Here's Sam Anderson: William T. Vollmann's Imperial is like Robert Caro's The Power Broker with the attitude of Mike Davis's City of Quartz, if Robert Caro had been raised in an abandoned grain silo by a band of feral raccoons, and if Mike Davis were the communications director of a heavily armed libertarian survivalist cult, and if the two of them had somehow managed to stitch John McPhee's cortex onto the brain of a Gila monster, which they then sent to the Mexican border to conduct ten years of immersive research, and also if they wrote the entire manuscript on dried banana leaves with a toucan beak dipped in hobo blood, and then the book was line-edited during a 36-hour peyote seance by the ghosts of John Steinbeck, Jack London, and Sinclair Lewis, with 200 pages of endnotes faxed over by Henry David Thoreau's great-great-great-great grandson from a concrete bunker under a toxic pond behind a maquiladora, and if at the last minute Herman Melville threw up all over the manuscript, rendering it illegible, so it had to be re-created from memory by a community-theater actor doing his best impression of Jack Kerouac. With photographs by Dorothea Lange.

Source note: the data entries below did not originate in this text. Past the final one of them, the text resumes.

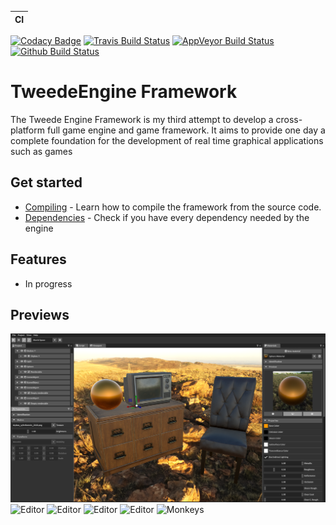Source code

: | CI            |
| ------------- |
[![Codacy Badge](https://api.codacy.com/project/badge/Grade/17a1a070180f49eebd0538531cba1cf6)](https://app.codacy.com/manual/fabsgc/TweedeEngine?utm_source=github.com&utm_medium=referral&utm_content=fabsgc/TweedeEngine&utm_campaign=Badge_Grade_Dashboard) [![Travis Build Status](https://travis-ci.org/fabsgc/TweedeEngine.svg?branch=master)](https://travis-ci.org/fabsgc/TweedeEngine) [![AppVeyor Build Status](https://ci.appveyor.com/api/projects/status/github/fabsgc/TweedeEngine?branch=master&svg=true)](https://ci.appveyor.com/project/fabsgc/tweedeengine) [![Github Build Status](https://github.com/fabsgc/TweedeEngine/actions/workflows/build.yml/badge.svg)](https://github.com/fabsgc/TweedeEngine/actions/workflows/build.yml)

# TweedeEngine Framework

The Tweede Engine Framework is my third attempt to develop a cross-platform full game engine and game framework. It aims to provide one day a complete foundation for the development of real time graphical applications such as games

## Get started
* [Compiling](Documentation/Compiling.md) - Learn how to compile the framework from the source code. 
* [Dependencies](Documentation/Dependencies.md) - Check if you have every dependency needed by the engine

## Features

* In progress

## Previews

![Editor](Documentation/sample-pbr.png)
![Editor](Documentation/sample-editor-inn.png)
![Editor](Documentation/sample-script-editor.png)
![Editor](Documentation/sample-animation.png)
![Editor](Documentation/sample-parallax-occlusion-mapping.png)
![Monkeys](Documentation/sample-sponza-night.png)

As the updated Amazon reviews make clear, this is a book that will sharply divide the critics as well as the reading public. Publishers Weekly calls it "exasperating, maddening, exhausting and inchorent", whereas Booklist gives it a starred review, calling the book "immense, poetically structured, provoking, and surprisingly intimate." From the archive, John Lanchester: If I had to name one high-cultural notion that had died in my adult lifetime, it would be the idea that difficulty is artistically desirable.